(Rendered images with source text)
☆ ☆ ☆ ☆
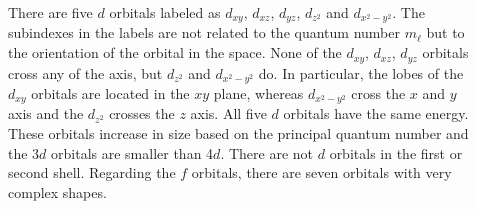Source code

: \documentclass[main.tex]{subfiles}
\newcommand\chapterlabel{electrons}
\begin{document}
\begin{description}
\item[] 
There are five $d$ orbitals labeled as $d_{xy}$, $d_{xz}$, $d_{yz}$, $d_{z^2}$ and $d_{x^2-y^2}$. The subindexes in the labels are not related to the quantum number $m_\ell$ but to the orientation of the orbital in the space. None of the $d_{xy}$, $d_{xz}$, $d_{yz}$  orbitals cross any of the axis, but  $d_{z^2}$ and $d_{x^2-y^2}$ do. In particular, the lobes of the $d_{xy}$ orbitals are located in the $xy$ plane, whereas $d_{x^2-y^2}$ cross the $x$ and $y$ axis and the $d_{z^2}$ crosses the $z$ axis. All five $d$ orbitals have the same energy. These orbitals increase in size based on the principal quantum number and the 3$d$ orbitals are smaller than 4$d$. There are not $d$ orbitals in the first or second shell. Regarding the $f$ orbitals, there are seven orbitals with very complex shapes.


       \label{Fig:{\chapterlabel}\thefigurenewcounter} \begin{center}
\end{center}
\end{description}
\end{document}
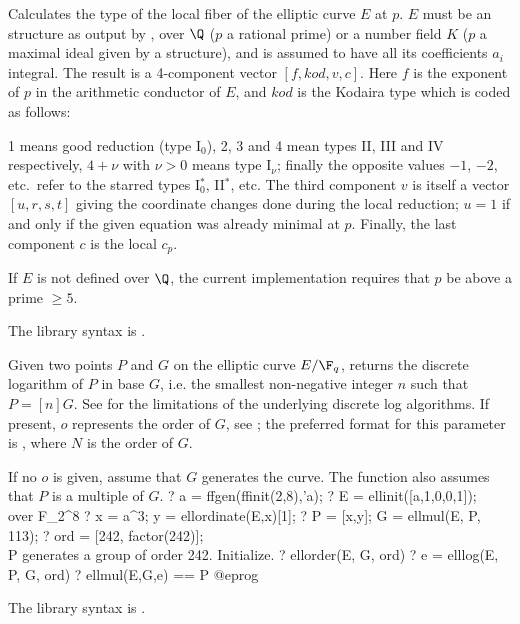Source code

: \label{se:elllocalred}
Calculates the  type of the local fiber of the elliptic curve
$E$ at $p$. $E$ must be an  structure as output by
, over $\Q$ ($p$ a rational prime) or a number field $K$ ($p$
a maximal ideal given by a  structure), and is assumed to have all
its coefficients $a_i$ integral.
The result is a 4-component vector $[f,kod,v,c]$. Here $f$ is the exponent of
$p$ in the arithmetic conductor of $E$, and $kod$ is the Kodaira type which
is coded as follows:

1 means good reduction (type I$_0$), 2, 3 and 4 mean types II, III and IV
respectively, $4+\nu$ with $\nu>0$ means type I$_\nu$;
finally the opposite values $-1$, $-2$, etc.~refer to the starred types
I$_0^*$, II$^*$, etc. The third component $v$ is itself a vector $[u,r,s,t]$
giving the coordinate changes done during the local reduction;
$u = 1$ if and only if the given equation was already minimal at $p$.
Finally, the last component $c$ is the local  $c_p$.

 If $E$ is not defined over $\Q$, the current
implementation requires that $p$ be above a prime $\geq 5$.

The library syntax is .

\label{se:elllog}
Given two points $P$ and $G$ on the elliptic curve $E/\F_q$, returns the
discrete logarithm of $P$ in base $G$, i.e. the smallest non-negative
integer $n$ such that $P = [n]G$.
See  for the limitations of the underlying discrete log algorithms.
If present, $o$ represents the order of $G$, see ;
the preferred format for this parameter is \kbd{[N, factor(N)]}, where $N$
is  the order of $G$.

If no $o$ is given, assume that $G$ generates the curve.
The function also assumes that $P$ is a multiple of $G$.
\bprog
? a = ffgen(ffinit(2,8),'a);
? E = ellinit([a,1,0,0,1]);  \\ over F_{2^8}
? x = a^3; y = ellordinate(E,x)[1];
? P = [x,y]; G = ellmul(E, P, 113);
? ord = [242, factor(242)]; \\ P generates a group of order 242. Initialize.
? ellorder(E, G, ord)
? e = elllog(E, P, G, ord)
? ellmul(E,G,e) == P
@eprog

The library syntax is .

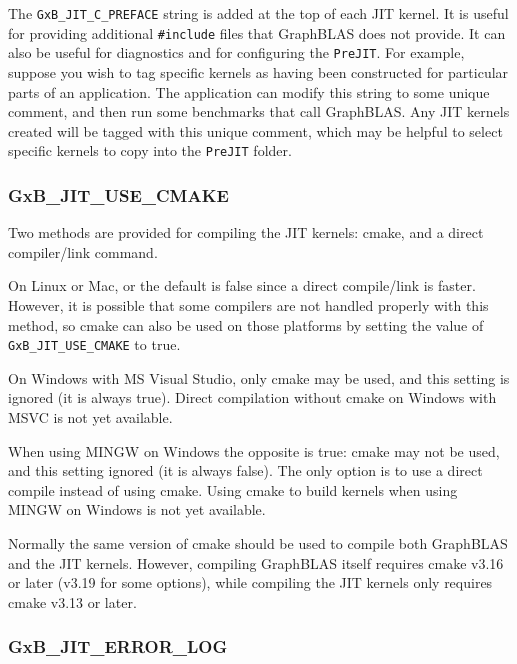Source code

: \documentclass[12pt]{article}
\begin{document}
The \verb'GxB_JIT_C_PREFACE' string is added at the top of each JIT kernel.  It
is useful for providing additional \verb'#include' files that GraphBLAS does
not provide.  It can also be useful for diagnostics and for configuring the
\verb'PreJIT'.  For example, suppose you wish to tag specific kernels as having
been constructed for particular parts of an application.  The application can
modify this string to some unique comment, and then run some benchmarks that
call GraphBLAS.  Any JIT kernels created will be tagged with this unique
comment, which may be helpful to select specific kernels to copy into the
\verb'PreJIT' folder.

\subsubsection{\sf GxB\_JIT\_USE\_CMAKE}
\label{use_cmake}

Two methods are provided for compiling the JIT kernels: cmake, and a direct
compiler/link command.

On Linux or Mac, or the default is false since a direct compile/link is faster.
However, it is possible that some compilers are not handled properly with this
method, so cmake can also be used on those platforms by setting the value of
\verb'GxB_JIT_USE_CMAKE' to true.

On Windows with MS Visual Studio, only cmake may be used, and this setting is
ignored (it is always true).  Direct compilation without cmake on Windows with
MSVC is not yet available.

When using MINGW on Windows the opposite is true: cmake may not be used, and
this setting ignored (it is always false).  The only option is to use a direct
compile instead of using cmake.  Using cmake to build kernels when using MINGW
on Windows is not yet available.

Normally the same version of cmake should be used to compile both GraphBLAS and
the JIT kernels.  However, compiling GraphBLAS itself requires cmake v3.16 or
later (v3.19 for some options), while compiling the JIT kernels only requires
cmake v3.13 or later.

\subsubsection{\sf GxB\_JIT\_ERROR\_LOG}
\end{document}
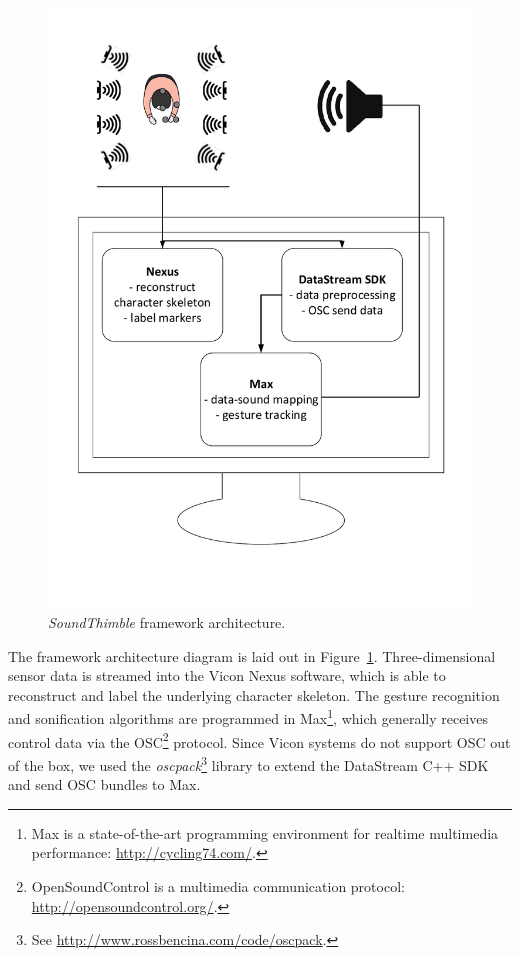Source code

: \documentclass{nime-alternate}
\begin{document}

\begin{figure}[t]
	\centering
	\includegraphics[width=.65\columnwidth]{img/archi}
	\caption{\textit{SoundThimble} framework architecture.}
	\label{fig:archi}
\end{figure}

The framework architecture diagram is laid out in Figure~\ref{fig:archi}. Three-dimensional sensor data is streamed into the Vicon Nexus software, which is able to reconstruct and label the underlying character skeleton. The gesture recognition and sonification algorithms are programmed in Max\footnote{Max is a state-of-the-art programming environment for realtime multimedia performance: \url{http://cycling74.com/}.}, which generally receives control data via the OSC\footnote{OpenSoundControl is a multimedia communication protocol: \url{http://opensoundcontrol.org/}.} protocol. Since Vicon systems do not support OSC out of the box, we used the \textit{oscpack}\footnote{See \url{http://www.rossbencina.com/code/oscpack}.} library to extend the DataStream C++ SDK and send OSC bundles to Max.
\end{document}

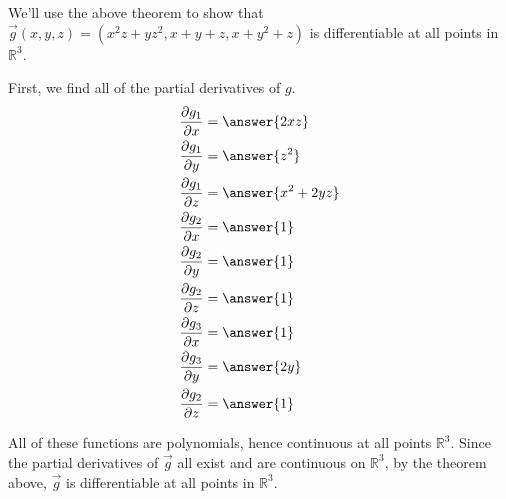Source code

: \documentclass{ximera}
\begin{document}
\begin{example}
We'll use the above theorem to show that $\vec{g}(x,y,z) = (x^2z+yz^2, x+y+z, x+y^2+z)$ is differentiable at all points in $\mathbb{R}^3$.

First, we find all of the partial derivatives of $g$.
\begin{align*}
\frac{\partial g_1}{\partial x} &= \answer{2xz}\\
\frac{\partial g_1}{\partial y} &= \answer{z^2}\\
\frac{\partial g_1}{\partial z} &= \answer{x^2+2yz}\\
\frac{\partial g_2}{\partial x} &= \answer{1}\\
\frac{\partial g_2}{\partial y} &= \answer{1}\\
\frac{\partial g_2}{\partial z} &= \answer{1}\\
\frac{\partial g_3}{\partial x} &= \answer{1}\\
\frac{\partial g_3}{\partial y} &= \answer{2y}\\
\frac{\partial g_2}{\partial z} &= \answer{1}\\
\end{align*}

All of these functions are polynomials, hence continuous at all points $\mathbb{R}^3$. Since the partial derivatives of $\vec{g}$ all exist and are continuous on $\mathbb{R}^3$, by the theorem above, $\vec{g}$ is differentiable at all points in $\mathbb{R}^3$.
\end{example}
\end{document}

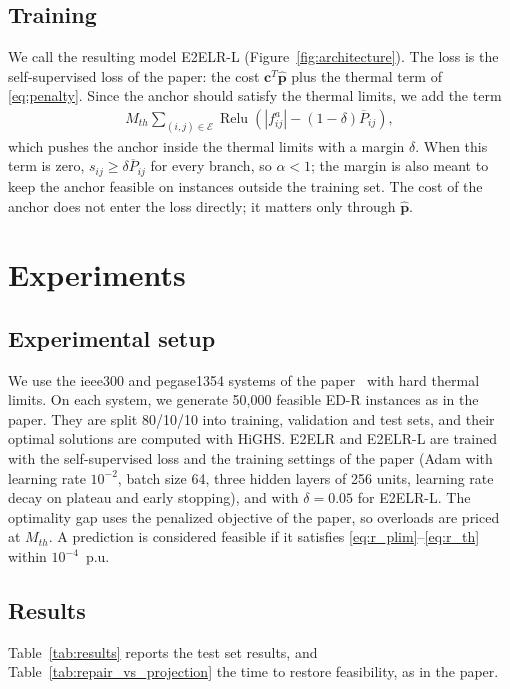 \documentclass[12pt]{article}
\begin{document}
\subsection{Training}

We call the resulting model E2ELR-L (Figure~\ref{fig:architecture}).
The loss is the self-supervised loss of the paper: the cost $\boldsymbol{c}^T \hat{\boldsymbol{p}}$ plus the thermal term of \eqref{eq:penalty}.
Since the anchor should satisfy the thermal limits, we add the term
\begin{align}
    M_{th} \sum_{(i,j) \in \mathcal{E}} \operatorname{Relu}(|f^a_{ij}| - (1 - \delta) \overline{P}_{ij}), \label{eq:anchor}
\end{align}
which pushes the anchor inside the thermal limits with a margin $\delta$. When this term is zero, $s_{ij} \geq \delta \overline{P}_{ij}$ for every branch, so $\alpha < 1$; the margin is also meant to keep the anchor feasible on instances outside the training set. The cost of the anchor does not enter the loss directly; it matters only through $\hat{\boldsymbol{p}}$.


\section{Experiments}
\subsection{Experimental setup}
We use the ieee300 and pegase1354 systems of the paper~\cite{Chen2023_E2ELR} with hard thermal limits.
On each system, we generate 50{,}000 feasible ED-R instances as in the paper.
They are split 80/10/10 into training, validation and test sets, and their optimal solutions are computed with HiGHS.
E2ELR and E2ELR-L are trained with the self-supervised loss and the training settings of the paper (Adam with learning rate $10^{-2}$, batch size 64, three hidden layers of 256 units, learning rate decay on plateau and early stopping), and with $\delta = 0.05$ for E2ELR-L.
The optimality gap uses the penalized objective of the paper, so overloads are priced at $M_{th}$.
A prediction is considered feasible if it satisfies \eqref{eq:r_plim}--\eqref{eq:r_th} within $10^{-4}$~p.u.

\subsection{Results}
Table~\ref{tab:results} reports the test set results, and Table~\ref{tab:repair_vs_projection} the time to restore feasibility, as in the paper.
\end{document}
☆ ☆ ☆ ☆
**Task description:**
Copy the lines above exactly, starting at the one with "order 242. Initialize." and ending at the one with "is useful for", both included. Leave out any pictures and add nothing else.

**Response:**
? ord = [242, factor(242)]; \\ P generates a group of order 242. Initialize.
? ellorder(E, G, ord)
? e = elllog(E, P, G, ord)
? ellmul(E,G,e) == P
@eprog

The library syntax is .

Source code

: \documentclass[12pt]{article}
\begin{document}
The \verb'GxB_JIT_C_PREFACE' string is added at the top of each JIT kernel.  It
is useful for providing additional \verb'#include' files that GraphBLAS does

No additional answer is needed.